In the ITT population, 5-year cumulative incidence of MR3 in first-line therapy was significantly higher with dasatinib (83.0%) than with imatinib (63.0%; 20.0% difference; p<0.0001), as was MR4 (77.5% vs 57.2%, respectively; difference 20.3%; p<0.0001). CCR at 2 years (incomplete data, worst-case scenario) was 42.6% with dasatinib versus 31.8% with imatinib (10.8% difference; p=0.001).

The probability of treatment failure-free survival at 5 years was higher with dasatinib (60.9%) than with imatinib (52.9%; HR: 0.73; 95% CI: 0.59-0.90; p=0.004). More patients in the imatinib arm (7.6%) went on to transplant compared with the dasatinib arm (1.5%), the predominant reason for which, in imatinib patients, was disease progression and suboptimal molecular response.
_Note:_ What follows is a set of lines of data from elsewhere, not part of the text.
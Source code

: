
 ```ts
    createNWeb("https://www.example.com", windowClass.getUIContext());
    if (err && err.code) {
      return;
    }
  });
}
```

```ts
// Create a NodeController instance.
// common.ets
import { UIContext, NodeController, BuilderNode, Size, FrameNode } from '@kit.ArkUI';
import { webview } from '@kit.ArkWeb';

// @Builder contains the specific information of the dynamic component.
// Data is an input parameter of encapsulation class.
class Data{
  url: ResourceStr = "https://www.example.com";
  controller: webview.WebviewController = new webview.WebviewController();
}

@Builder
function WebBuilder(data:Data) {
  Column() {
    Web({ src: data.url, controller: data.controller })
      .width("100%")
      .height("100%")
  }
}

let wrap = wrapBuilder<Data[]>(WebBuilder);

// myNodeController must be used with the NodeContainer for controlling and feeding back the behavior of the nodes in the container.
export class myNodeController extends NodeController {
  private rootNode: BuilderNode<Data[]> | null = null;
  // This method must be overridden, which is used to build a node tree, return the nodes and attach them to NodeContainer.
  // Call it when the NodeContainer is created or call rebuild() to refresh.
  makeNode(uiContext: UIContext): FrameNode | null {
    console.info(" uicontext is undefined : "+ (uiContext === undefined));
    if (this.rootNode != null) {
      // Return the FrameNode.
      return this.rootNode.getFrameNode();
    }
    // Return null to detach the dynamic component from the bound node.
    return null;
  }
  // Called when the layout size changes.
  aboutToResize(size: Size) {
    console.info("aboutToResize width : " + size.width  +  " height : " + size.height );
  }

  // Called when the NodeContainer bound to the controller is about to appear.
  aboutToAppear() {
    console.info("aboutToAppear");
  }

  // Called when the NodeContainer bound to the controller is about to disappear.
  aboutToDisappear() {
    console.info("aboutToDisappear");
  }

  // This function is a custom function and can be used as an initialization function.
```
Pleural effusion occurred at a higher rate in patients receiving dasatinib (36.0%) versus imatinib, with a higher incidence in older patients. Professor O’Brien pointed out, however, that a high percentage of patients in SPIRIT 2 were over the age of 60.
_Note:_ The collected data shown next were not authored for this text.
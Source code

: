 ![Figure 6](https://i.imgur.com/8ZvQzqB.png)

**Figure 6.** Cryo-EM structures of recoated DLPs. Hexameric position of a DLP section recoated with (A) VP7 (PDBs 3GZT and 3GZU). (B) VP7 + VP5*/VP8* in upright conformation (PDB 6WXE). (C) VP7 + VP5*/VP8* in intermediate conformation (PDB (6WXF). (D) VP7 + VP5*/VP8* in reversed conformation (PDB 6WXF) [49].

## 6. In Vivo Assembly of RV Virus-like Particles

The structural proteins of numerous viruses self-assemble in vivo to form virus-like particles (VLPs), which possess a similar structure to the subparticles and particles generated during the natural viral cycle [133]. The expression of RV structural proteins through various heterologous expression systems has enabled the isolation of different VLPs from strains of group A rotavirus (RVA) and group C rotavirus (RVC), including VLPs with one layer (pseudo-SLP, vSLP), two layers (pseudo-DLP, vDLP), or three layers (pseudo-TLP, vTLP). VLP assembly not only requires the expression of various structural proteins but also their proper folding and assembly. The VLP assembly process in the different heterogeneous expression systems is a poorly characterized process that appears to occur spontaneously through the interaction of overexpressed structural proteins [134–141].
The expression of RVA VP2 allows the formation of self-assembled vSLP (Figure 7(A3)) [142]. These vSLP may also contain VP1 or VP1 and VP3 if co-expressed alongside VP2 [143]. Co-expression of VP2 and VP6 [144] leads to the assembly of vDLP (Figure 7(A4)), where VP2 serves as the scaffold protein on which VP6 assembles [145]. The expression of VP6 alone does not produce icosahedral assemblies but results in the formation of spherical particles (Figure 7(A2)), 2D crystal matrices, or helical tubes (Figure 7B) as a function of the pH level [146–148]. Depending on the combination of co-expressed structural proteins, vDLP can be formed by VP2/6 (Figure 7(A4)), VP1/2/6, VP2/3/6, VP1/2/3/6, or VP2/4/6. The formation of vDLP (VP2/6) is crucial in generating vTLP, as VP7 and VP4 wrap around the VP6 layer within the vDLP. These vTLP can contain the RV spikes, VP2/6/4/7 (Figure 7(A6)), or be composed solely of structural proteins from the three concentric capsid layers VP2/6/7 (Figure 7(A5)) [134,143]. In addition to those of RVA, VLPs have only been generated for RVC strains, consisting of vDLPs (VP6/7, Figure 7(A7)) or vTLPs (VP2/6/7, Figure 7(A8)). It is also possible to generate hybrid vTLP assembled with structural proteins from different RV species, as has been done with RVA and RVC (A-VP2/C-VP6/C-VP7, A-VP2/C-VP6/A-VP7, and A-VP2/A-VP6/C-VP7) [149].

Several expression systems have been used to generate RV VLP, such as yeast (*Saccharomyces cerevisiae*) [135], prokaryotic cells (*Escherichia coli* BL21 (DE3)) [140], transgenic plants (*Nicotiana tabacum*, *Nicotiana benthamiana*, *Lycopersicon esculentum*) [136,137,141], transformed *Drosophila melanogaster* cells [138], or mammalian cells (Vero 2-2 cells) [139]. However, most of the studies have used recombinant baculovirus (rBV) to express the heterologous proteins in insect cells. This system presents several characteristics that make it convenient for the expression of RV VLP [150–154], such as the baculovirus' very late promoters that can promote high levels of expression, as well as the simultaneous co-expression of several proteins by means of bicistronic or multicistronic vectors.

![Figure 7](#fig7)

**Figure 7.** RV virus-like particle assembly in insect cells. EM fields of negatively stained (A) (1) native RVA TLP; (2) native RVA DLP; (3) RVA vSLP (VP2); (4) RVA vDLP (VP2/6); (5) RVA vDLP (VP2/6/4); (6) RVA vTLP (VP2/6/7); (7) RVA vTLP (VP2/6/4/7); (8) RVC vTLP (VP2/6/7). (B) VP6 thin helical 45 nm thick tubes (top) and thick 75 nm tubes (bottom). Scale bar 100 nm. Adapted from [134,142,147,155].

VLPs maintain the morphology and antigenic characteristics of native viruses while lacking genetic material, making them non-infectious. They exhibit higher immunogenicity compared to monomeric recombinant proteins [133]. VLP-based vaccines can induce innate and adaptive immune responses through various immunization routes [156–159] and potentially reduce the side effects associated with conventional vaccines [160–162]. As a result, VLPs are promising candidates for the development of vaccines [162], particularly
52.2% (n=424) patients completed the study on first-line treatment; 56.7% (n=230) on dasatinib and 47.8% (n=194) on imatinib. More patients switched due to suboptimal cytogenetic response in the imatinib versus the dasatinib arm (1.7% vs 17.4%, respectively), and more patients discontinued due to intolerance in the dasatinib versus the imatinib arm (30.3% vs 16.7%, respectively)

Professor O’Brien concluded by noting that imatinib is considered a highly effective first-line therapy, and that subgroup analyses have been planned to explore whether dasatinib has advantages over imatinib in specific clinical scenarios.

Based on O’Brien S, Cork L et al. SPIRIT 2: final 5 year analysis of the UK National Cancer Research Institute randomized study comparing imatinib with dasatinib in patients with newly diagnosed chronic phase CML (abstract 457). Presented on Sunday 2 December 2018.